Jacques Otlet intervient à son tour, pour rappeler la mise en garde - lors du vote du budget 2011 - du secrétaire communal, inquiet de la dégradation du solde à l’exercice propre et de la masse des emprunts à contracter. " Le Collège persiste dans sa malgouvernance et continue à prévoir des emprunts qui pèseront lourd pour les générations futures. Quand on a la chance de voir ses recettes augmenter régulièrement par le dynamisme et les investissements des concitoyens - 30% de plus dans les caisses grâce à l’IPP, c’est de la ponction fiscale ! - soit on diminue les impôts, soit on constitue des réserves, soit on combine les deux, soit on dépense à due concurrence voire même au-delà. Bien sûr, c’est ce dernier choix, le plus mauvais, que vous avez privilégié, pour contenter tous les membres de la famille. " Le conseiller Hadelin de Beer s’étonne de cette allusion à l’année précédente. A ce moment, les investissements annoncés étaient effectivement très élevés, l’échevin du Budget avait prédit qu’ils ne seraient pas tous engagés. Aujourd’hui, les chiffres confirment les prédictions de l’échevin. Il n’y a donc pas de raisons de crier à la catastrophe, la dette est bien maîtrisée. Il constate que si les habitants apportent des recettes à la Ville via les impôts, ils bénéficient aussi de nombreux services. Cedric du Monceau et Jacques Benthuys remarquent que notre ville est l’une des communes les moins taxée de Belgique. Jean-Marie Paquay constate que la part du budget consacrée aux fonctions qualitatives (social, éducation, culture) reste stable. " Ce n’est certainement pas là qu’il faut aller chercher des économies ! L’éducation de base est une priorité pour une commune et il est normal d’aider nos concitoyens qui sont dans le besoin. "

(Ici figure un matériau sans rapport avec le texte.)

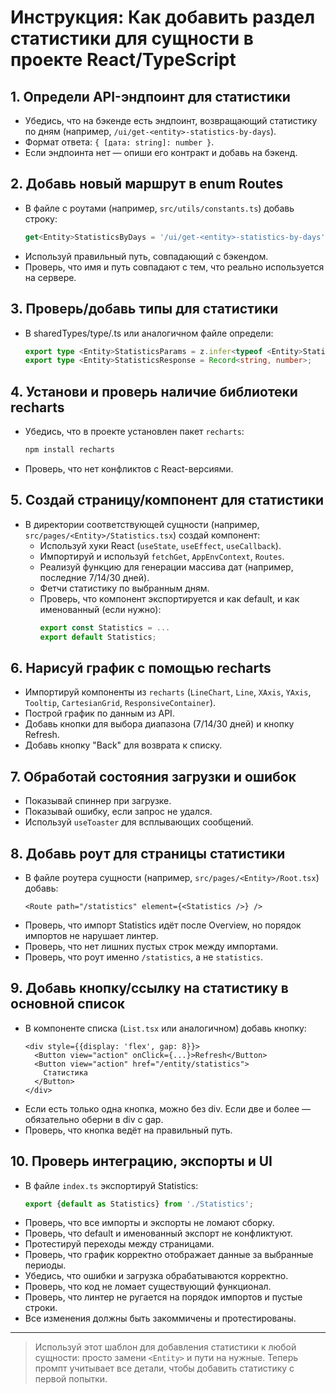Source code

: # Инструкция: Как добавить раздел статистики для сущности в проекте React/TypeScript

## 1. Определи API-эндпоинт для статистики

- Убедись, что на бэкенде есть эндпоинт, возвращающий статистику по дням (например, `/ui/get-<entity>-statistics-by-days`).
- Формат ответа: `{ [дата: string]: number }`.
- Если эндпоинта нет — опиши его контракт и добавь на бэкенд.

## 2. Добавь новый маршрут в enum Routes

- В файле с роутами (например, `src/utils/constants.ts`) добавь строку:
  ```ts
  get<Entity>StatisticsByDays = '/ui/get-<entity>-statistics-by-days',
  ```
- Используй правильный путь, совпадающий с бэкендом.
- Проверь, что имя и путь совпадают с тем, что реально используется на сервере.

## 3. Проверь/добавь типы для статистики

- В sharedTypes/type/<entity>.ts или аналогичном файле определи:
  ```ts
  export type <Entity>StatisticsParams = z.infer<typeof <Entity>StatisticsParamsSchema>;
  export type <Entity>StatisticsResponse = Record<string, number>;
  ```

## 4. Установи и проверь наличие библиотеки recharts

- Убедись, что в проекте установлен пакет `recharts`:
  ```sh
  npm install recharts
  ```
- Проверь, что нет конфликтов с React-версиями.

## 5. Создай страницу/компонент для статистики

- В директории соответствующей сущности (например, `src/pages/<Entity>/Statistics.tsx`) создай компонент:
  - Используй хуки React (`useState`, `useEffect`, `useCallback`).
  - Импортируй и используй `fetchGet`, `AppEnvContext`, `Routes`.
  - Реализуй функцию для генерации массива дат (например, последние 7/14/30 дней).
  - Фетчи статистику по выбранным дням.
  - Проверь, что компонент экспортируется и как default, и как именованный (если нужно):
    ```ts
    export const Statistics = ...
    export default Statistics;
    ```

## 6. Нарисуй график с помощью recharts

- Импортируй компоненты из `recharts` (`LineChart`, `Line`, `XAxis`, `YAxis`, `Tooltip`, `CartesianGrid`, `ResponsiveContainer`).
- Построй график по данным из API.
- Добавь кнопки для выбора диапазона (7/14/30 дней) и кнопку Refresh.
- Добавь кнопку "Back" для возврата к списку.

## 7. Обработай состояния загрузки и ошибок

- Показывай спиннер при загрузке.
- Показывай ошибку, если запрос не удался.
- Используй `useToaster` для всплывающих сообщений.

## 8. Добавь роут для страницы статистики

- В файле роутера сущности (например, `src/pages/<Entity>/Root.tsx`) добавь:
  ```tsx
  <Route path="/statistics" element={<Statistics />} />
  ```
- Проверь, что импорт Statistics идёт после Overview, но порядок импортов не нарушает линтер.
- Проверь, что нет лишних пустых строк между импортами.
- Проверь, что роут именно `/statistics`, а не `statistics`.

## 9. Добавь кнопку/ссылку на статистику в основной список

- В компоненте списка (`List.tsx` или аналогичном) добавь кнопку:
  ```tsx
  <div style={{display: 'flex', gap: 8}}>
    <Button view="action" onClick={...}>Refresh</Button>
    <Button view="action" href="/entity/statistics">
      Статистика
    </Button>
  </div>
  ```
- Если есть только одна кнопка, можно без div. Если две и более — обязательно оберни в div с gap.
- Проверь, что кнопка ведёт на правильный путь.

## 10. Проверь интеграцию, экспорты и UI

- В файле `index.ts` экспортируй Statistics:
  ```ts
  export {default as Statistics} from './Statistics';
  ```
- Проверь, что все импорты и экспорты не ломают сборку.
- Проверь, что default и именованный экспорт не конфликтуют.
- Протестируй переходы между страницами.
- Проверь, что график корректно отображает данные за выбранные периоды.
- Убедись, что ошибки и загрузка обрабатываются корректно.
- Проверь, что код не ломает существующий функционал.
- Проверь, что линтер не ругается на порядок импортов и пустые строки.
- Все изменения должны быть закоммичены и протестированы.

---

> Используй этот шаблон для добавления статистики к любой сущности: просто замени `<Entity>` и пути на нужные. Теперь промпт учитывает все детали, чтобы добавить статистику с первой попытки.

Avant de voter le budget, les conseillers doivent se prononcer sur une cinquantaine de subsides. Bernard Liétar regrette les intitulés de plusieurs d’entre eux, qui prévoient d’accorder les subventions alors que le budget n’est pas encore voté : " C’est illégal ! ", dit-il. " Nous pouvons seulement voter pour l’inscription des crédits. " Le bourgmestre Jean-Luc Roland regrette cette intervention qui aurait toute sa place en commission technique mais met surtout en cause le qualité du travail des services administratifs. Il parle de " pinaillerie administrative ", alors que chaque année ces points sont votés et acceptés par la tutelle. Le Premier échevin Cedric du Monceau regrette que le conseiller tout juste installé se fasse « l’ambassadeur de cette administration tatillonne qui empêche d’aller de l’avant ».
Pour avoir juré obéissance aux lois du peuple belge, la minorité n’en démord pas. Elle propose un amendement pour la plupart des points, afin d’en modifier les intitulés. Amendements à chaque fois rejetés par la majorité... avant le vote sur chacun des points tels qu’inscrits à l’ordre du jour (certains conseillers de la minorité les approuvent, d’autres s’abstiennent).
Le budget est voté en fin de séance : la minorité s’abstient.